Purplebricks de-lists from the London Stock Exchange’s Alternative Investment Market on June 16 – the end of what many regard as an unparalleled collapse in value for a listed property firm.
On December 17 2015 it floated at 100p per share and was valued from day one at some £240m which raised eyebrows at the time, especially amongst the mainstream estate agency industry which felt threatened by the language and techniques used by the Bruce brothers who founded the company.
Its first month of trading gave no indication of the highs and lows it would go on to create in terms of share price, but it certainly did give an indication of the volatility that shareholders would come to expect.
Almost as soon as it started trading on the AIM its price appeared to lack the confidence of many investors and it closed that first day down seven per cent at 93.0p. It rallied early in the New Year, ending January 5 at 99p, it’ was downhill to 75p by mid-January.
In January 2016 the so-called ‘star’ fund manager Neil Woodford – now best known as founder of the controversial and defunct Woodford Investment Management fund – increased his stake in Purplebricks to over 25 per cent.
But soon there began what looked like a love affair between investors and Purplebricks’ share offer. Fast forward a year and by early 2017 its share price hit 193p following a tweet from the company saying: “January has been a record breaking month for valuations and instructions, so if there’s a right time to start your property search it’s now.”
Mainstream agents appeared on the back foot – they, like the economy, were reeling from the Brexit referendum result, the introduction of a stamp duty surcharge for additional homes, and the prospect of a lettings agency fees ban. Online and hybrid agents really did look – perhaps – that they were going to disrupt.
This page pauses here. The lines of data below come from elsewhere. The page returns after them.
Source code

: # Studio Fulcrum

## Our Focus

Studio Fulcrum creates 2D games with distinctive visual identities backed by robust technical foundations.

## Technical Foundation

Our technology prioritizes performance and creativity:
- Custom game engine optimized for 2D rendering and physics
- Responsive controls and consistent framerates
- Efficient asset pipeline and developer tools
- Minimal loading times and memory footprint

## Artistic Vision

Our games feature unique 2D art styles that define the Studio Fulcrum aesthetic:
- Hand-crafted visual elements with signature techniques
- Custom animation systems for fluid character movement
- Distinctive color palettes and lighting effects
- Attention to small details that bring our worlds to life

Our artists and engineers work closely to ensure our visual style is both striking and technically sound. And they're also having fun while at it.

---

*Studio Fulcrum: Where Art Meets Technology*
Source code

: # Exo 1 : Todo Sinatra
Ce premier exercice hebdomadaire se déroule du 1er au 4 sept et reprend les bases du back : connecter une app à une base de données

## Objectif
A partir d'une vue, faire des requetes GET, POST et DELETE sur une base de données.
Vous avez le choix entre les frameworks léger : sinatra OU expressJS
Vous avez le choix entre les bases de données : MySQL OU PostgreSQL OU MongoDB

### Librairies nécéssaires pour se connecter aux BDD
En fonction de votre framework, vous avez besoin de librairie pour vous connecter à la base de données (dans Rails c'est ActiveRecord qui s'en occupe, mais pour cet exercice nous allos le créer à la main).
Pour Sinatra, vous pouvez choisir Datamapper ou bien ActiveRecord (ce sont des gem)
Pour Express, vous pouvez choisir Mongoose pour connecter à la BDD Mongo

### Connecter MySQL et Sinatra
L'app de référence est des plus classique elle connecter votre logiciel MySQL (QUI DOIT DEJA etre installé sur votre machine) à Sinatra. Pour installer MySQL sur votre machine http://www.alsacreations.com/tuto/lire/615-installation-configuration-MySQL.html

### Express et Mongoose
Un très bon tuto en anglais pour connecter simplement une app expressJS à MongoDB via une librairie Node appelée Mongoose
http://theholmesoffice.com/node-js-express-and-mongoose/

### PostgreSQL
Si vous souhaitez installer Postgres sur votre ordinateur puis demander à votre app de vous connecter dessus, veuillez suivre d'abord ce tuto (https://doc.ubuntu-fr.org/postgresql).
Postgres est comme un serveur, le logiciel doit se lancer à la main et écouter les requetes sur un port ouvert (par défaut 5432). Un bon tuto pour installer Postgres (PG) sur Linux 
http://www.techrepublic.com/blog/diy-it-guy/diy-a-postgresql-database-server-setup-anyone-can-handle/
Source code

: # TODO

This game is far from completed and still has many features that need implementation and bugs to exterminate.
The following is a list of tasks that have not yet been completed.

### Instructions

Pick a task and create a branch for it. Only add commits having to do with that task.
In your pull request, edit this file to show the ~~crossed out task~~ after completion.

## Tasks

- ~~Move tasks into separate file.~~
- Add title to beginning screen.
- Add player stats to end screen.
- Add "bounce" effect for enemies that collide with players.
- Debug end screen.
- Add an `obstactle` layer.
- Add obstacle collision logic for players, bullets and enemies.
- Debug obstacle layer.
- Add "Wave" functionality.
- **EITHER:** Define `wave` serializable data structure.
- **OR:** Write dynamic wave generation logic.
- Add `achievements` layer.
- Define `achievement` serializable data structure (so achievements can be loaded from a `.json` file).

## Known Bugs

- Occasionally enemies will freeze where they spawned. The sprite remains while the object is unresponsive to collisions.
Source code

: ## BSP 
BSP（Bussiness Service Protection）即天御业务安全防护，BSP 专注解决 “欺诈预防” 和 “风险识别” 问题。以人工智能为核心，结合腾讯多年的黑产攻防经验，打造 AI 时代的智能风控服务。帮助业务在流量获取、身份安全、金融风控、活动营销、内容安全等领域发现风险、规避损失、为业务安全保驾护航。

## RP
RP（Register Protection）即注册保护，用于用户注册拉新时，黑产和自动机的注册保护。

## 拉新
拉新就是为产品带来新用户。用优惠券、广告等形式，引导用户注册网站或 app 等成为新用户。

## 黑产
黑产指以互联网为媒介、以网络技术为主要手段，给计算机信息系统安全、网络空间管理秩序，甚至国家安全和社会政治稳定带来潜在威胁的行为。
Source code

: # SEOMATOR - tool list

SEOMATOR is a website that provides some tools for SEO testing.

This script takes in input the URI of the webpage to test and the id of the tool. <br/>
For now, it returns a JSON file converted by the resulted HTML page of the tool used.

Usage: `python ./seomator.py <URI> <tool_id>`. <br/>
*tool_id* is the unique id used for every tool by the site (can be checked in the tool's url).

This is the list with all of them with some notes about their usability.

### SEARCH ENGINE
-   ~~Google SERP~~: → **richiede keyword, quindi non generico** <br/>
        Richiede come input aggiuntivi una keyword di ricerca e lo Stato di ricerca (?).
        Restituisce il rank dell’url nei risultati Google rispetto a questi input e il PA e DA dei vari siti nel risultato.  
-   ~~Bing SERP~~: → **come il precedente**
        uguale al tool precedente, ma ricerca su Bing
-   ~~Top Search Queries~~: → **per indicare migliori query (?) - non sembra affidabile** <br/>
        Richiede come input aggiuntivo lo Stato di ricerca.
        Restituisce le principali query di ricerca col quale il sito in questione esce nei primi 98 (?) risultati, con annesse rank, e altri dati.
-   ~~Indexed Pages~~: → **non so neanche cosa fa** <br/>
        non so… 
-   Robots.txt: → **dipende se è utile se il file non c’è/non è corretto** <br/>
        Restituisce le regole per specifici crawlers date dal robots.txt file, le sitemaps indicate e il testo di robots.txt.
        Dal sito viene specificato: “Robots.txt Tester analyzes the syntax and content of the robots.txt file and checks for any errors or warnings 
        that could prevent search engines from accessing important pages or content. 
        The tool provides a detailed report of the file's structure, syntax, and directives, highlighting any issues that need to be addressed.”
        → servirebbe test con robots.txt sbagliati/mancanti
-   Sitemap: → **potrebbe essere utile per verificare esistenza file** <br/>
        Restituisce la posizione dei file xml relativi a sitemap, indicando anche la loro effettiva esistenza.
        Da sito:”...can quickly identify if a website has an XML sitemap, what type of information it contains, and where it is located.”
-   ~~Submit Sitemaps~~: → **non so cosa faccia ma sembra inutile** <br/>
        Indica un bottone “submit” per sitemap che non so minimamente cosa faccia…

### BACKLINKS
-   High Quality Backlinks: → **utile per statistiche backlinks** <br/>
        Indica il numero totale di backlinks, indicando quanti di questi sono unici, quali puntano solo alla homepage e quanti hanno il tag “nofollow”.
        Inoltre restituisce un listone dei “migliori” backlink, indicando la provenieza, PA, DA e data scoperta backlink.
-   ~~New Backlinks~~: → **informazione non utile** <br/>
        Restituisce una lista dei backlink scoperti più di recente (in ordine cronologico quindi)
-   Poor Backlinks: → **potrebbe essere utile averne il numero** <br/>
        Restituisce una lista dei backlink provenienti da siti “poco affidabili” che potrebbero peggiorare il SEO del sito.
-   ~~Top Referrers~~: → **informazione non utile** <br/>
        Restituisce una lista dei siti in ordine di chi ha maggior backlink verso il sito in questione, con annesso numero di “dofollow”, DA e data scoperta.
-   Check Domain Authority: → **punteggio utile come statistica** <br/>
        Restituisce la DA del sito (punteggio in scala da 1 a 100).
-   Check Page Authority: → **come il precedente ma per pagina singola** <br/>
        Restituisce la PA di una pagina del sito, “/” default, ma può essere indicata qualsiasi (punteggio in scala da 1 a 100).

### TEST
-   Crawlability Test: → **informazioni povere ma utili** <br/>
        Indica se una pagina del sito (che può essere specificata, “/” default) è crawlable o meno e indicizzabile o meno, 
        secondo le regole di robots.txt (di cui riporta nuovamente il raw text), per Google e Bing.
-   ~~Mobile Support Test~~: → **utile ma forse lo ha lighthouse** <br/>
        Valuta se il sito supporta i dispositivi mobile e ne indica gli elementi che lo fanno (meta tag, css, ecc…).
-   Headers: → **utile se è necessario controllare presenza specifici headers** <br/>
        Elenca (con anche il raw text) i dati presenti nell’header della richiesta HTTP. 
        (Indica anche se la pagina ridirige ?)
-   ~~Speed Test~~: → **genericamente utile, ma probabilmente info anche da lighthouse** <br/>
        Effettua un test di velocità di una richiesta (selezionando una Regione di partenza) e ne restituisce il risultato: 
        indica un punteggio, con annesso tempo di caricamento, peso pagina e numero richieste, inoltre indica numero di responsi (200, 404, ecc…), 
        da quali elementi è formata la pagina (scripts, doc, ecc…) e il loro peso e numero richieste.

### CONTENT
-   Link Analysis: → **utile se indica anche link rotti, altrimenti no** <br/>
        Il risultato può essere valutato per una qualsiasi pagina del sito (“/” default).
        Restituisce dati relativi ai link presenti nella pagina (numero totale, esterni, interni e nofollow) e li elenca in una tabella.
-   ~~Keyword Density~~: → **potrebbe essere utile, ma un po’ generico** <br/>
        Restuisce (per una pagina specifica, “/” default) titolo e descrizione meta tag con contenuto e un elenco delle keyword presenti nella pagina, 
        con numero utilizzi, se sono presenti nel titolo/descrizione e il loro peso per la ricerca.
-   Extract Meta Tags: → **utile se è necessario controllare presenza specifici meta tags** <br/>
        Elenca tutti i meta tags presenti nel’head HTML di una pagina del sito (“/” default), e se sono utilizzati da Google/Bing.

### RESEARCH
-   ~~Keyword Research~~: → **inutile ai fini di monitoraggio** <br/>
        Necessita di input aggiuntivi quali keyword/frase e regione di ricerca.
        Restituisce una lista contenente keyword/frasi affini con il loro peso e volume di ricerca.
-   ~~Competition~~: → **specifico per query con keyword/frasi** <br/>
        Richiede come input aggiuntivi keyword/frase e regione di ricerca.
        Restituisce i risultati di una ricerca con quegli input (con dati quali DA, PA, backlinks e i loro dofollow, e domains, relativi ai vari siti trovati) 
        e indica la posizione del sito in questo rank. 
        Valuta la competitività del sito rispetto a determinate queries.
But then in the summer of 2017 perhaps the company’s first serious mis-step (to put it generously) was discovered by undercover reporting from a BBC show.
The company received a slating on BBC Radio 4’s You and Yours which said in its introduction: “The online estate agent Purplebricks is making exaggerated claims that it has already been banned from making by the advertising regulator.”
A parallel BBC One TV Watchdog programme the same day said: “We have seen emails that Purplebricks has sent to existing and prospective customers repeating those claims.”
The You and Yours programme played an audio recording – repeated with video in this evening’s Watchdog – from a customer, John Bristow, who instructed Purplebricks and chose to defer his £1,199 fee. “I received an email after I deferred it to say I’d entered into a credit agreement” says Bristow, who suggests he had not been informed of having entered into such a deal, which was with a separate firm called Close Brothers.
In response to that controversy, and the live TV interview given by Purplebricks founder Michael Bruce, the booming share price began what was to become a frequent rollercoaster ride.
Over the summer of 2017 it had single days where it lost as much as seven per cent of its share value and others when it closed at record highs – the highest of all being 514.99.
Then the rot set in.
More mis-steps followed with international expansions which did not go according to plan, producing frequent ‘re-shaping’ of price and sales offers in Canada, the US and Australia. In 2018 it acquired a Canadian fixed-fee agency for £29.3m and at much the same time it announced a new joint partnership with Axel Springer called NewCo in order to take a 26 per cent stake in German online agency Homeday, with a possibility it could raise its involvement to 50 per cent in 2019.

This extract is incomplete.